Milton Meltzer is the author of some 40 books of history and biography, for children and adults. Four of his titles were nominees for the National Book Award and many have earned places on the ALA Notable lists and the New York Times Best Books of the Year. He is completing a four-year adjunct professorship in history at the University of Massachusetts where he has prepared a complete annotated edition of the letters of Lydia Maria Child, the abolitionist and advocate of women's rights, under a grant from the National Historical Publications and Records Commission. His most recent children's books are All Times, All Peoples: A World History of Slavery, illustrated by Leonard Everett Fisher (Harper & Row) and The Chinese Americans (Crowell).

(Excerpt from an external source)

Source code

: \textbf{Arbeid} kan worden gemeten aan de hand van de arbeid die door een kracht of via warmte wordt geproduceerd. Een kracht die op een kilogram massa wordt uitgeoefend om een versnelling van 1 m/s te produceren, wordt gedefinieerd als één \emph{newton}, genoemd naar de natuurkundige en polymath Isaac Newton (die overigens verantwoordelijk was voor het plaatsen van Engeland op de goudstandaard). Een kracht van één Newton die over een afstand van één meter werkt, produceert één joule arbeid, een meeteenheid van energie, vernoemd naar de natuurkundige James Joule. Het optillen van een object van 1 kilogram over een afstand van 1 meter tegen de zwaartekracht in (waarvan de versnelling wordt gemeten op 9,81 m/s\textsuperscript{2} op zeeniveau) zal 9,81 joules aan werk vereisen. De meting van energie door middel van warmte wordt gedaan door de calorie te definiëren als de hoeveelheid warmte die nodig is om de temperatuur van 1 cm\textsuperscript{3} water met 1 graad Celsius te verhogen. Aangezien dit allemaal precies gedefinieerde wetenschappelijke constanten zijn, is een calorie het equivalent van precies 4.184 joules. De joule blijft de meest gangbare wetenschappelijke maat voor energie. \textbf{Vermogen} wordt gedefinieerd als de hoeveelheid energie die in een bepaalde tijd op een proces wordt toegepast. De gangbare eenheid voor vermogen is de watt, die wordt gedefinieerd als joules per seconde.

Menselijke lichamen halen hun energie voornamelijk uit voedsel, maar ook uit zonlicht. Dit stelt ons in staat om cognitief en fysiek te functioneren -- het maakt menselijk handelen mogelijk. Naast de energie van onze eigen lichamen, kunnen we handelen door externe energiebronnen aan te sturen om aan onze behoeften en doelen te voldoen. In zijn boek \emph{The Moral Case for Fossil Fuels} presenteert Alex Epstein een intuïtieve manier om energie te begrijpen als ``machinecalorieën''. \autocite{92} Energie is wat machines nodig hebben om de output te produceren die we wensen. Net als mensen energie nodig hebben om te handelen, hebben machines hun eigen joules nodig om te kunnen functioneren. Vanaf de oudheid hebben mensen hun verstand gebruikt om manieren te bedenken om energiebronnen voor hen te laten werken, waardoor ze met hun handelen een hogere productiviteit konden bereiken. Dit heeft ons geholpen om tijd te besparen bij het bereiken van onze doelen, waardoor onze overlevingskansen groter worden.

GD: We'd like to start by asking how you came to write so many books about oppressed peoples.

MM: That's something I wasn't aware I was doing initially. It wasn't until some ten books had been published that one reviewer observed that I was known for my books dealing with social issues, with the necessity for social change, and that I always took the side of the underdog. That's when it dawned on me it was what I had been doing, without any conscious plan. It obviously came out of some human necessity that I'm sure was shaped by my growing up during the depression of the Thirties. My parents were immigrants, my father a window cleaner, and my mother a factory worker. I grew up in Worcester, Massachusetts, finished high school in 1932 and got a scholarship to a new experimental college at Columbia (it no longer exists) which was designed to train undergraduates for teaching. It was a wonderful experience, but in my senior year I dropped out because the future seemed so bleak. [End Page 95] The Depression had been going on for six or seven years and in spite of the New Deal, hope for work was very small, so I thought, what was the point of finishing? There were no jobs at all for teachers. Schools were contracting; budgets were being cut. I couldn't find a job. I was desperate to do anything. I went on relief—what we call welfare today—and stayed on relief for about six months. Then the W.P.A. Arts Projects began and I got a job on the Federal Theater Project as a staff writer, preparing educational materials, background on the plays, both contemporary and classical, that the project was producing in New York City theaters. They often brought students into the theaters to see W.P.A. plays, and sometimes the plays toured the schools. The job of our small unit was to provide teaching aids. I remember those few years as uproarious and wonderful. We were often on union picket lines, fighting to keep our jobs as Congress cut budgets again and again. I wrote a young adult book on all this—Violins and Shovels—which has some of my personal experiences in it. I guess growing up in hard times made me interested in this kind of material.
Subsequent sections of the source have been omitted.